[Exercise brief]
Could you retype, exactly as written, every line from the top of the records through the line that contains "## Sample 55"?

Start of Excerpted records

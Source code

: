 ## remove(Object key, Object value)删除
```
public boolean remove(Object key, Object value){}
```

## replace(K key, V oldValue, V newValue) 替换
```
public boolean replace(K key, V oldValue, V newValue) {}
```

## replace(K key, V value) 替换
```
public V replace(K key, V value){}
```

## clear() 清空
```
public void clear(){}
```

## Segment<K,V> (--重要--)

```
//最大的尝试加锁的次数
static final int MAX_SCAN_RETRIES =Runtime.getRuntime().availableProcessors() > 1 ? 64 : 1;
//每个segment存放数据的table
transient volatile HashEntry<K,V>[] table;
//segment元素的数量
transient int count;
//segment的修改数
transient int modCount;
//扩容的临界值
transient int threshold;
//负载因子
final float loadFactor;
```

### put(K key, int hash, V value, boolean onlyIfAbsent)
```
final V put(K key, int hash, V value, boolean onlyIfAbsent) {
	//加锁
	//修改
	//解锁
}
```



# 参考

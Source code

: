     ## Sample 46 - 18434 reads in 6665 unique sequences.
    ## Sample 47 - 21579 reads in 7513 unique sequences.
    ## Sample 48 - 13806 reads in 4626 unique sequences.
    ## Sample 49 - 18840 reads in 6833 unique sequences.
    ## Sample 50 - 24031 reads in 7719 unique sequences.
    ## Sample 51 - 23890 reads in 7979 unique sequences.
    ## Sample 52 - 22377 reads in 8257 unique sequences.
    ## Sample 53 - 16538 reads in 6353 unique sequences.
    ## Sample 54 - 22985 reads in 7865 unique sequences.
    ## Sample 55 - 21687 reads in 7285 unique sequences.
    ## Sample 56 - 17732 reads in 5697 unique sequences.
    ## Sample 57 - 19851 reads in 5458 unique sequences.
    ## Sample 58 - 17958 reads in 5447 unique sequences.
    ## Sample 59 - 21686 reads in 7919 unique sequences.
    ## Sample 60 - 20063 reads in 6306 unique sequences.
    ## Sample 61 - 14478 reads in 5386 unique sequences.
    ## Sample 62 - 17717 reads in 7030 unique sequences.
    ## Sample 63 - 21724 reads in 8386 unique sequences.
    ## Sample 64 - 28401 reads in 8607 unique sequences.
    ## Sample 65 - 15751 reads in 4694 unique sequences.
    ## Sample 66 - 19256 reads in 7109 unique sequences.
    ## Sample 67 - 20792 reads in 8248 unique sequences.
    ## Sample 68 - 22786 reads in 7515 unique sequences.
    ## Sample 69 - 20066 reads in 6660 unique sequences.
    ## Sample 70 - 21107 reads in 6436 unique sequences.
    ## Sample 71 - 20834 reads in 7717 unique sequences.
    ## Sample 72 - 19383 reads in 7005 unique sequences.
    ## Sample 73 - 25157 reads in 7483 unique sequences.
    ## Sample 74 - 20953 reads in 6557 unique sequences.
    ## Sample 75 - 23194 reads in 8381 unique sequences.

End of Excerpted records

[Completed task]
Source code

: ## remove(Object key, Object value)删除
```
public boolean remove(Object key, Object value){}
```

## replace(K key, V oldValue, V newValue) 替换
```
public boolean replace(K key, V oldValue, V newValue) {}
```

## replace(K key, V value) 替换
```
public V replace(K key, V value){}
```

## clear() 清空
```
public void clear(){}
```

## Segment<K,V> (--重要--)

```
//最大的尝试加锁的次数
static final int MAX_SCAN_RETRIES =Runtime.getRuntime().availableProcessors() > 1 ? 64 : 1;
//每个segment存放数据的table
transient volatile HashEntry<K,V>[] table;
//segment元素的数量
transient int count;
//segment的修改数
transient int modCount;
//扩容的临界值
transient int threshold;
//负载因子
final float loadFactor;
```

### put(K key, int hash, V value, boolean onlyIfAbsent)
```
final V put(K key, int hash, V value, boolean onlyIfAbsent) {
	//加锁
	//修改
	//解锁
}
```



# 参考

Source code

:     ## Sample 46 - 18434 reads in 6665 unique sequences.
    ## Sample 47 - 21579 reads in 7513 unique sequences.
    ## Sample 48 - 13806 reads in 4626 unique sequences.
    ## Sample 49 - 18840 reads in 6833 unique sequences.
    ## Sample 50 - 24031 reads in 7719 unique sequences.
    ## Sample 51 - 23890 reads in 7979 unique sequences.
    ## Sample 52 - 22377 reads in 8257 unique sequences.
    ## Sample 53 - 16538 reads in 6353 unique sequences.
    ## Sample 54 - 22985 reads in 7865 unique sequences.
    ## Sample 55 - 21687 reads in 7285 unique sequences.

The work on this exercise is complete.